Friday, September 06, 2013

Sweet Bird of Youth flies away...

Last week I finally saw the Old Vic's production of Tennessee Williams' 1959 play SWEET BIRD OF YOUTH in it's last week.  When we arrived there was a queue snaking around onto Waterloo Road just to collect tickets.  When I finally got to the counter they hadn't even printed my tickets off for collection.  Jesu Christi - what on earth had they been doing all day?

I had seen the play once before, in 1985 when Harold Pinter directed Lauren Bacall and Michael Beck (whatever happened to...) at the Haymarket in a production of which I retain the flimsiest of shadowy images.  I do remember Bacall being suitably domineering when her character flared into full diva status but unable to convince as the scared and frantic washed-up star. 

I had also seen Richard Brooks' 1962 film version in which Paul Newman (Chance), Geraldine Page (Alexandra), Madeleine Sherwood (Miss Lucy) and Rip Torn (Tom Jnr) recreated their original stage roles while Ed Begley won an Academy Award as the corrupt politician 'Boss' Finley.  Geraldine Page was memorable in only her fourth film role.

 
SWEET BIRD OF YOUTH was almost the last of Williams' run of 'classic' plays with just THE NIGHT OF THE IGUANA to come.  In 1963, written in the shadow of his partner's death, THE MILK TRAIN DOESN'T STOP HERE ANYMORE started the decline in both quality and his popularity.  His alcoholism and drug dependency made the quality of his later plays more erratic and harder to like so he was judged by producers and critics to be a busted flush.

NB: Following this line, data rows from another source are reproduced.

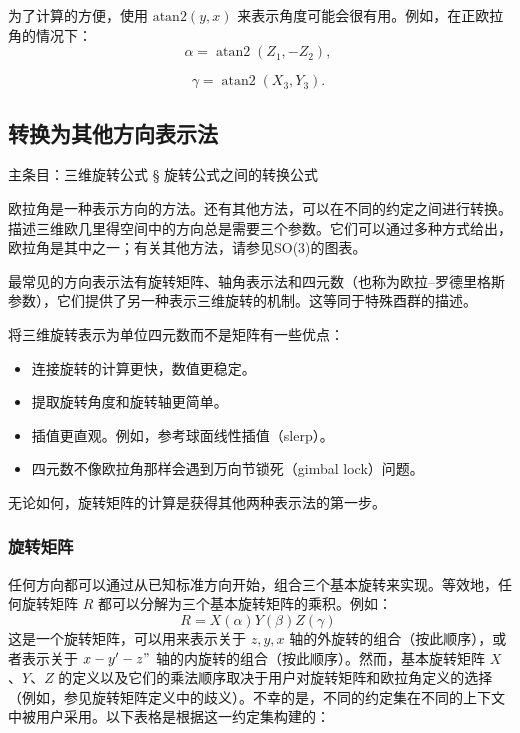 为了计算的方便，使用 \( \text{atan2}(y, x) \) 来表示角度可能会很有用。例如，在正欧拉角的情况下：
\[
\alpha = \operatorname{atan2}(Z_1, -Z_2),~
\]

\[
\gamma = \operatorname{atan2}(X_3, Y_3).~
\]
\subsection{转换为其他方向表示法} 
主条目：三维旋转公式 § 旋转公式之间的转换公式  

欧拉角是一种表示方向的方法。还有其他方法，可以在不同的约定之间进行转换。描述三维欧几里得空间中的方向总是需要三个参数。它们可以通过多种方式给出，欧拉角是其中之一；有关其他方法，请参见SO(3)的图表。

最常见的方向表示法有旋转矩阵、轴角表示法和四元数（也称为欧拉–罗德里格斯参数），它们提供了另一种表示三维旋转的机制。这等同于特殊酉群的描述。

将三维旋转表示为单位四元数而不是矩阵有一些优点：
\begin{itemize}
\item 连接旋转的计算更快，数值更稳定。
\item 提取旋转角度和旋转轴更简单。
\item 插值更直观。例如，参考球面线性插值（slerp）。
\item 四元数不像欧拉角那样会遇到万向节锁死（gimbal lock）问题。
\end{itemize}
无论如何，旋转矩阵的计算是获得其他两种表示法的第一步。
\subsubsection{旋转矩阵}  
任何方向都可以通过从已知标准方向开始，组合三个基本旋转来实现。等效地，任何旋转矩阵 \( R \) 都可以分解为三个基本旋转矩阵的乘积。例如：
\[
R = X(\alpha) Y(\beta) Z(\gamma)~
\]
这是一个旋转矩阵，可以用来表示关于 $z,y,x$ 轴的外旋转的组合（按此顺序），或者表示关于 $x-y'-z"$ 轴的内旋转的组合（按此顺序）。然而，基本旋转矩阵 \( X \)、\( Y \)、\( Z \) 的定义以及它们的乘法顺序取决于用户对旋转矩阵和欧拉角定义的选择（例如，参见旋转矩阵定义中的歧义）。不幸的是，不同的约定集在不同的上下文中被用户采用。以下表格是根据这一约定集构建的：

Knowing this, it makes SWEET BIRD OF YOUTH an unsettling experience as the air of desperation at the passing of time hangs heavily on the main characters.  Another reason why I like the play less than his earlier works is I feel Williams' ambivalence towards his characters.  None of his characters here are written with the love you feel he invested in Laura Wingfield, Blanche du Bois, Lady Torrence or Maggie & Brick.  Although both Alexandra and Chance can easily be seen as having the traits of Williams' 'fugitive kind', they both lack Williams' soul.

Chance Wayne (Seth Numeric) returns to his home town on America's Gulf Coast, hiding out in the shabby elegance of the hotel where he once worked in the bar.  Chance left with hopes of becoming a film star but his dream foundered and he ended up as the plaything of rich, older women.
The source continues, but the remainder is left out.